■ What to work on
Every record below must be written out exactly. Leave out the pictures.

■ Data for this task
- Opening Delimiter -
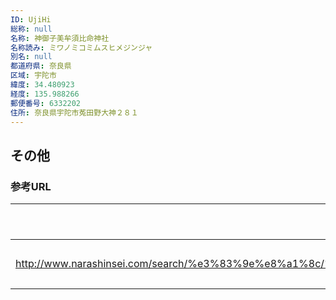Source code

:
 ```yaml
---
ID: UjiHi
総称: null
名称: 神御子美牟須比命神社
名称読み: ミワノミコミムスヒメジンジャ
別名: null
都道府県: 奈良県
区域: 宇陀市
緯度: 34.480923
経度: 135.988266
郵便番号: 6332202
住所: 奈良県宇陀市菟田野大神２８１
---
```


## その他

### 参考URL

| URL                                                                                                                                              | 説明   |
| ------------------------------------------------------------------------------------------------------------------------------------------------ | ------ |
| http://www.narashinsei.com/search/%e3%83%9e%e8%a1%8c/%e7%a5%9e%e5%be%a1%e5%ad%90%e7%be%8e%e7%89%9f%e9%a0%88%e6%af%94%e5%91%bd%e7%a5%9e%e7%a4%be/ | 神社庁 |

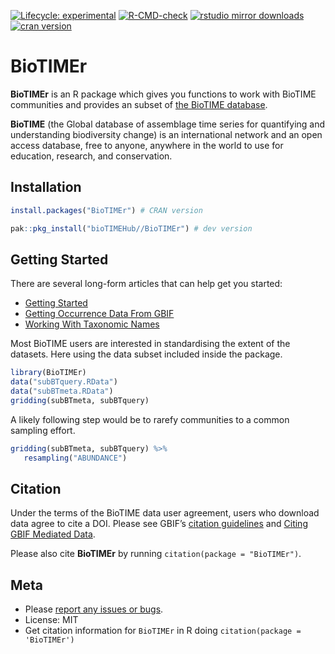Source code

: <!-- badges: start -->
[![Lifecycle: experimental](https://img.shields.io/badge/lifecycle-experimental-orange.svg)](https://lifecycle.r-lib.org/articles/stages.html#experimental)
[![R-CMD-check](https://github.com/bioTIMEHub/BioTIMEr/actions/workflows/R-CMD-check.yaml/badge.svg)](https://github.com/bioTIMEHub/BioTIMEr/actions/workflows/R-CMD-check.yaml)
[![rstudio mirror downloads](https://cranlogs.r-pkg.org/badges/BioTIMEr)](https://github.com/r-hub/cranlogs.app)
[![cran version](https://www.r-pkg.org/badges/version/BioTIMEr)](https://cran.r-project.org/package=BioTIMEr)
<!-- badges: end -->

# BioTIMEr

**BioTIMEr** is an R package which gives you functions to work with BioTIME communities and provides an subset of [the BioTIME database](https://biotime.st-andrews.ac.uk/).

**BioTIME** (the Global database of assemblage time series for quantifying and
understanding biodiversity change) is an international network and an open access
database, free to anyone, anywhere in the world to use for education, research, 
and conservation.

## Installation

```r
install.packages("BioTIMEr") # CRAN version
```

```r
pak::pkg_install("bioTIMEHub//BioTIMEr") # dev version
```

## Getting Started 

There are several long-form articles that can help get you started:

* [Getting Started](https://docs.ropensci.org/rgbif/articles/rgbif.html)
* [Getting Occurrence Data From GBIF](https://docs.ropensci.org/rgbif/articles/getting_occurrence_data.html)
* [Working With Taxonomic Names](https://docs.ropensci.org/rgbif/articles/taxonomic_names.html)

Most BioTIME users are interested in standardising the extent of the datasets.
Here using the data subset included inside the package.

```r 
library(BioTIMEr)
data("subBTquery.RData")
data("subBTmeta.RData")
gridding(subBTmeta, subBTquery)
```

A likely following step would be to rarefy communities to a common sampling effort.

```r 
gridding(subBTmeta, subBTquery) %>% 
   resampling("ABUNDANCE")
```

## Citation 

Under the terms of the BioTIME data user agreement, users who download data agree to cite a DOI. Please see GBIF’s [citation guidelines](https://www.gbif.org/citation-guidelines) and [Citing GBIF Mediated Data](https://docs.ropensci.org/rgbif/articles/gbif_citations.html).

Please also cite **BioTIMEr** by running `citation(package = "BioTIMEr")`.

## Meta

* Please [report any issues or bugs](https://github.com/bioTIMEhub/BioTIMEr/issues).
* License: MIT
* Get citation information for `BioTIMEr` in R doing `citation(package = 'BioTIMEr')`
- Closing Delimiter -
■ Solution for this problem
Source code

:
 ```yaml
---
ID: UjiHi
総称: null
名称: 神御子美牟須比命神社
名称読み: ミワノミコミムスヒメジンジャ
別名: null
都道府県: 奈良県
区域: 宇陀市
緯度: 34.480923
経度: 135.988266
郵便番号: 6332202
住所: 奈良県宇陀市菟田野大神２８１
---
```


## その他

### 参考URL

| URL                                                                                                                                              | 説明   |
| ------------------------------------------------------------------------------------------------------------------------------------------------ | ------ |
| http://www.narashinsei.com/search/%e3%83%9e%e8%a1%8c/%e7%a5%9e%e5%be%a1%e5%ad%90%e7%be%8e%e7%89%9f%e9%a0%88%e6%af%94%e5%91%bd%e7%a5%9e%e7%a4%be/ | 神社庁 |

Source code

: <!-- badges: start -->
[![Lifecycle: experimental](https://img.shields.io/badge/lifecycle-experimental-orange.svg)](https://lifecycle.r-lib.org/articles/stages.html#experimental)
[![R-CMD-check](https://github.com/bioTIMEHub/BioTIMEr/actions/workflows/R-CMD-check.yaml/badge.svg)](https://github.com/bioTIMEHub/BioTIMEr/actions/workflows/R-CMD-check.yaml)
[![rstudio mirror downloads](https://cranlogs.r-pkg.org/badges/BioTIMEr)](https://github.com/r-hub/cranlogs.app)
[![cran version](https://www.r-pkg.org/badges/version/BioTIMEr)](https://cran.r-project.org/package=BioTIMEr)
<!-- badges: end -->

# BioTIMEr

**BioTIMEr** is an R package which gives you functions to work with BioTIME communities and provides an subset of [the BioTIME database](https://biotime.st-andrews.ac.uk/).

**BioTIME** (the Global database of assemblage time series for quantifying and
understanding biodiversity change) is an international network and an open access
database, free to anyone, anywhere in the world to use for education, research, 
and conservation.

## Installation

```r
install.packages("BioTIMEr") # CRAN version
```

```r
pak::pkg_install("bioTIMEHub//BioTIMEr") # dev version
```

## Getting Started 

There are several long-form articles that can help get you started:

* [Getting Started](https://docs.ropensci.org/rgbif/articles/rgbif.html)
* [Getting Occurrence Data From GBIF](https://docs.ropensci.org/rgbif/articles/getting_occurrence_data.html)
* [Working With Taxonomic Names](https://docs.ropensci.org/rgbif/articles/taxonomic_names.html)

Most BioTIME users are interested in standardising the extent of the datasets.
Here using the data subset included inside the package.

```r 
library(BioTIMEr)
data("subBTquery.RData")
data("subBTmeta.RData")
gridding(subBTmeta, subBTquery)
```

A likely following step would be to rarefy communities to a common sampling effort.

```r 
gridding(subBTmeta, subBTquery) %>% 
   resampling("ABUNDANCE")
```

## Citation 

Under the terms of the BioTIME data user agreement, users who download data agree to cite a DOI. Please see GBIF’s [citation guidelines](https://www.gbif.org/citation-guidelines) and [Citing GBIF Mediated Data](https://docs.ropensci.org/rgbif/articles/gbif_citations.html).

Please also cite **BioTIMEr** by running `citation(package = "BioTIMEr")`.

## Meta

* Please [report any issues or bugs](https://github.com/bioTIMEhub/BioTIMEr/issues).
* License: MIT
* Get citation information for `BioTIMEr` in R doing `citation(package = 'BioTIMEr')`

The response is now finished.